In recent decades the commune has experienced a major real estate boom driven by its quality of life and proximity to central Santiago, resulting in sharply higher housing prices. The inauguration of Line 3 of the Santiago Metro in 2019, which runs the full length of Avenida Irarrázaval, has further spurred residential and commercial development and improved connectivity with the rest of the city.

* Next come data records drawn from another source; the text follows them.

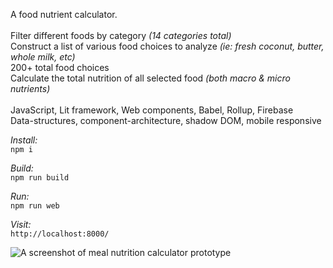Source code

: A food nutrient calculator. <br/>
<br/>
Filter different foods by category *(14 categories total)*<br/>
Construct a list of various food choices to analyze *(ie: fresh coconut, butter, whole milk, etc)*<br/> 
200+ total food choices<br/> 
Calculate the total nutrition of all selected food *(both macro & micro nutrients)* <br/>
<br/>
JavaScript, Lit framework, Web components, Babel, Rollup, Firebase <br/>
Data-structures, component-architecture, shadow DOM, mobile responsive <br/>

*Install:*<br/>
```npm i```

*Build:*<br/>
```npm run build```

*Run:*<br/>
```npm run web```

*Visit:*<br/>
```http://localhost:8000/```

<img src="../../blob/main/bodyboon-ss.png" alt="A screenshot of meal nutrition calculator prototype" />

The commune's identity as a middle-class professional neighborhood has evolved as new residents arrive and the cost of living rises. Politically, this shift was reflected in the 2021 municipal election (in which the left won for the first time since Renovación Nacional had held the mayoralty since 1996), and in the 2021 presidential election, in which Ñuñoa recorded the second-highest percentage of votes for Gabriel Boric. Ñuñoa was also among the eight communes nationwide in which the Apruebo option prevailed in the 2022 constitutional referendum.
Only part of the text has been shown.